▸ **Assignment**
The lines to return run from the start of the material below through the line holding "and NodeMCU Integration", both included; please give them back exactly, minus the pictures.

▸ **Records supplied**

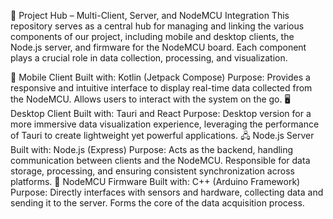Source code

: 📡 Project Hub – Multi-Client, Server, and NodeMCU Integration
This repository serves as a central hub for managing and linking the various components of our project, including mobile and desktop clients, the Node.js server, and firmware for the NodeMCU board. Each component plays a crucial role in data collection, processing, and visualization.

📱 Mobile Client
Built with: Kotlin (Jetpack Compose)
Purpose: Provides a responsive and intuitive interface to display real-time data collected from the NodeMCU. Allows users to interact with the system on the go.
🖥️ Desktop Client
Built with: Tauri and React
Purpose: Desktop version for a more immersive data visualization experience, leveraging the performance of Tauri to create lightweight yet powerful applications.
🖧 Node.js Server
Built with: Node.js (Express)
Purpose: Acts as the backend, handling communication between clients and the NodeMCU. Responsible for data storage, processing, and ensuring consistent synchronization across platforms.
🔌 NodeMCU Firmware
Built with: C++ (Arduino Framework)
Purpose: Directly interfaces with sensors and hardware, collecting data and sending it to the server. Forms the core of the data acquisition process.
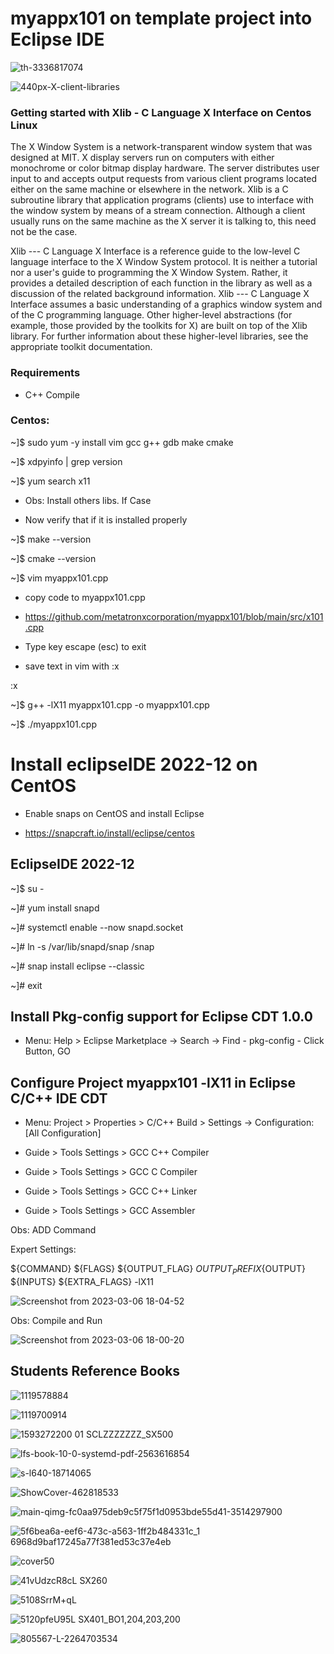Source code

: # myappx101 on template project into Eclipse IDE

![th-3336817074](https://user-images.githubusercontent.com/98597119/223263693-42ea8807-24c2-4800-90ed-af216324ab79.jpg)

![440px-X-client-libraries](https://user-images.githubusercontent.com/98597119/223265466-8ba47392-ff99-4a74-a6c2-3f01703967cb.png)

### Getting started with Xlib - C Language X Interface on Centos Linux

The X Window System is a network-transparent window system that was designed at MIT. X display servers run on computers with either monochrome or color bitmap display hardware. The server distributes user input to and accepts output requests from various client programs located either on the same machine or elsewhere in the network. Xlib is a C subroutine library that application programs (clients) use to interface with the window system by means of a stream connection. Although a client usually runs on the same machine as the X server it is talking to, this need not be the case.

Xlib --- C Language X Interface is a reference guide to the low-level C language interface to the X Window System protocol. It is neither a tutorial nor a user's guide to programming the X Window System. Rather, it provides a detailed description of each function in the library as well as a discussion of the related background information. Xlib --- C Language X Interface assumes a basic understanding of a graphics window system and of the C programming language. Other higher-level abstractions (for example, those provided by the toolkits for X) are built on top of the Xlib library. For further information about these higher-level libraries, see the appropriate toolkit documentation. 

### Requirements

* C++ Compile

### Centos:

~]$ sudo yum -y install vim gcc g++ gdb make cmake

~]$ xdpyinfo | grep version

~]$ yum search x11

* Obs: Install others libs. If Case

* Now verify that if it is installed properly

~]$ make --version

~]$ cmake --version

~]$ vim myappx101.cpp

* copy code to myappx101.cpp

* https://github.com/metatronxcorporation/myappx101/blob/main/src/x101.cpp

* Type key escape (esc) to exit

* save text in vim with :x

:x

~]$ g++ -lX11 myappx101.cpp -o myappx101.cpp

~]$ ./myappx101.cpp

# Install eclipseIDE 2022-12 on CentOS

* Enable snaps on CentOS and install Eclipse

* https://snapcraft.io/install/eclipse/centos

## EclipseIDE 2022-12

~]$ su - 

~]# yum install snapd

~]# systemctl enable --now snapd.socket

~]# ln -s /var/lib/snapd/snap /snap

~]# snap install eclipse --classic

~]# exit

## Install Pkg-config support for Eclipse CDT 1.0.0

* Menu: Help > Eclipse Marketplace -> Search -> Find - pkg-config - Click Button, GO

## Configure Project myappx101 -lX11 in Eclipse C/C++ IDE CDT

* Menu: Project > Properties > C/C++ Build > Settings -> Configuration: [All Configuration]

* Guide > Tools Settings > GCC C++ Compiler 

* Guide > Tools Settings > GCC C Compiler

* Guide > Tools Settings > GCC C++ Linker

* Guide > Tools Settings > GCC Assembler

Obs: ADD Command

Expert Settings:

${COMMAND} ${FLAGS} ${OUTPUT_FLAG} ${OUTPUT_PREFIX}${OUTPUT} ${INPUTS} ${EXTRA_FLAGS} -lX11

![Screenshot from 2023-03-06 18-04-52](https://user-images.githubusercontent.com/98597119/223276745-c91b0dbb-100a-4a21-8156-a5c7c25d9cd3.png)

Obs: Compile and Run

![Screenshot from 2023-03-06 18-00-20](https://user-images.githubusercontent.com/98597119/223276430-aec5bd45-f1a9-45bc-8f43-f3d4ba077d4b.png)

## Students Reference Books

![1119578884](https://user-images.githubusercontent.com/98597119/223299621-9d354108-b24f-44ab-b825-61968cbc3914.jpg)

![1119700914](https://user-images.githubusercontent.com/98597119/223300267-cc89ab2f-5793-4418-b6d5-b4aa9efc57d2.jpg)

![1593272200 01 _SCLZZZZZZZ_SX500_](https://user-images.githubusercontent.com/98597119/223301127-314b4800-74e9-4bbf-aa91-b201d9775447.jpg)

![lfs-book-10-0-systemd-pdf-2563616854](https://user-images.githubusercontent.com/98597119/223301917-9e3cde9f-0267-4963-a5a1-abfefb6254ea.jpg)

![s-l640-18714065](https://user-images.githubusercontent.com/98597119/223293794-e2be6ac4-62fb-4fc2-9183-c74c53411844.jpg)

![ShowCover-462818533](https://user-images.githubusercontent.com/98597119/223291700-8893f767-ce9c-4639-9cea-16accc15770e.jpg)

![main-qimg-fc0aa975deb9c5f75f1d0953bde55d41-3514297900](https://user-images.githubusercontent.com/98597119/223292105-7bb7dbb6-92d2-47cc-95c0-f157699409b8.jpg)

![5f6bea6a-eef6-473c-a563-1ff2b484331c_1 6968d9baf17245a77f381ed53c37e4eb](https://user-images.githubusercontent.com/98597119/223292548-575b321a-7031-4d0d-a6ef-3b4e4b646a44.jpeg)

![cover50](https://user-images.githubusercontent.com/98597119/223293095-554fb04d-9f3e-44af-b298-c3ac93812c43.jpg)

![41vUdzcR8cL _SX260_](https://user-images.githubusercontent.com/98597119/223288707-6f603658-79ec-4c16-a332-e2d1f0040fc7.jpg)

![5108SrrM+qL](https://user-images.githubusercontent.com/98597119/223290799-4d6ddec8-0969-42ed-afc7-35efe86e017d.jpg)

![5120pfeU95L _SX401_BO1,204,203,200_](https://user-images.githubusercontent.com/98597119/223268759-520caee2-4831-48b5-abda-deac58b11372.jpg)

![805567-L-2264703534](https://user-images.githubusercontent.com/98597119/223270854-54945532-dee9-42f5-a0a2-1cb7d7aa7c24.jpg)

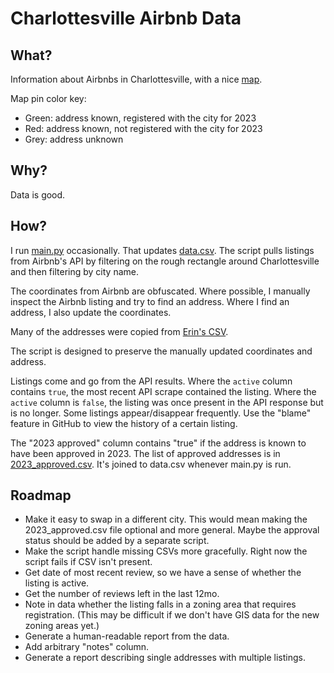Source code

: # Charlottesville Airbnb Data

## What?

Information about Airbnbs in Charlottesville, with a nice [map](https://crenshaw-dev.github.io/cville-airbnbs/).

Map pin color key:
* Green: address known, registered with the city for 2023
* Red: address known, not registered with the city for 2023
* Grey: address unknown

## Why?

Data is good.

## How?

I run [main.py](main.py) occasionally. That updates [data.csv](data.csv). The script pulls listings from Airbnb's API by
filtering on the rough rectangle around Charlottesville and then filtering by city name.

The coordinates from Airbnb are obfuscated. Where possible, I manually inspect the Airbnb listing and try to find an
address. Where I find an address, I also update the coordinates.

Many of the addresses were copied from [Erin's CSV](https://github.com/erinleeryan/cville_airbnb/blob/fe5500c2c9236623e7ba0f8094731cdcd5f51811/data/cville_airbnb_locations.csv).

The script is designed to preserve the manually updated coordinates and address.

Listings come and go from the API results. Where the `active` column contains `true`, the most recent API scrape
contained the listing. Where the `active` column is `false`, the listing was once present in the API response but is no
longer. Some listings appear/disappear frequently. Use the "blame" feature in GitHub to view the history of a certain 
listing.

The "2023 approved" column contains "true" if the address is known to have been approved in 2023. The list of approved
addresses is in [2023_approved.csv](2023_approved.csv). It's joined to data.csv whenever main.py is run.

## Roadmap

* Make it easy to swap in a different city. This would mean making the 2023_approved.csv file optional and more general.
  Maybe the approval status should be added by a separate script.
* Make the script handle missing CSVs more gracefully. Right now the script fails if CSV isn't present.
* Get date of most recent review, so we have a sense of whether the listing is active.
* Get the number of reviews left in the last 12mo.
* Note in data whether the listing falls in a zoning area that requires registration. (This may be difficult if we don't have GIS data for the new zoning areas yet.)
* Generate a human-readable report from the data.
* Add arbitrary "notes" column.
* Generate a report describing single addresses with multiple listings.
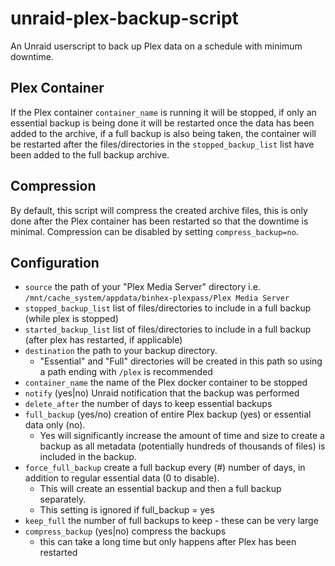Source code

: # unraid-plex-backup-script

An Unraid userscript to back up Plex data on a schedule with minimum downtime.

## Plex Container
If the Plex container `container_name` is running it will be stopped, if only an essential backup is being done it will be restarted once the data has been added to the archive, if a full backup is also being taken, the container will be restarted after the files/directories in the `stopped_backup_list` list have been added to the full backup archive.

## Compression
By default, this script will compress the created archive files, this is only done after the Plex container has been restarted so that the downtime is minimal. Compression can be disabled by setting `compress_backup=no`.

## Configuration
- `source` the path of your "Plex Media Server" directory i.e. `/mnt/cache_system/appdata/binhex-plexpass/Plex Media Server`
- `stopped_backup_list` list of files/directories to include in a full backup (while plex is stopped)
- `started_backup_list` list of files/directories to include in a full backup (after plex has restarted, if applicable)
- `destination` the path to your backup directory.
  - "Essential" and "Full" directories will be created in this path so using a path ending with `/plex` is recommended
- `container_name` the name of the Plex docker container to be stopped
- `notify` (yes|no) Unraid notification that the backup was performed
- `delete_after` the number of days to keep essential backups
- `full_backup` (yes/no) creation of entire Plex backup (yes) or essential data only (no).
  - Yes will significantly increase the amount of time and size to create a backup as all metadata (potentially hundreds of thousands of files) is included in the backup.
- `force_full_backup` create a full backup every (#) number of days, in addition to regular essential data (0 to disable).
  - This will create an essential backup and then a full backup separately.
  - This setting is ignored if full_backup = yes
- `keep_full` the number of full backups to keep - these can be very large
- `compress_backup` (yes|no) compress the backups
  - this can take a long time but only happens after Plex has been restarted
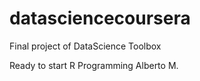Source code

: # datasciencecoursera
Final project of DataScience Toolbox

Ready to start R Programming
Alberto M.
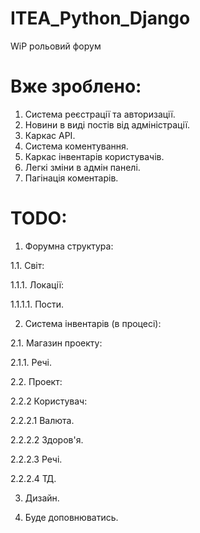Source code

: # ITEA_Python_Django
WiP рольовий форум
# Вже зроблено:
1. Система реєстрації та авторизації.
2. Новини в виді постів від адміністрації.
3. Каркас API.
4. Система коментування.
5. Каркас інвентарів користувачів.
6. Легкі зміни в адмін панелі.
7. Пагінація коментарів.
# TODO:
1. Форумна структура:

1.1. Світ:

1.1.1. Локації:

1.1.1.1. Пости.

2. Система інвентарів (в процесі):

2.1. Магазин проекту:

2.1.1. Речі.

2.2. Проект:

2.2.2 Користувач:

2.2.2.1 Валюта.

2.2.2.2 Здоров'я.

2.2.2.3 Речі.

2.2.2.4 ТД.

3. Дизайн.

4. Буде доповнюватись.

▸ **Task output**
Source code

: 📡 Project Hub – Multi-Client, Server, and NodeMCU Integration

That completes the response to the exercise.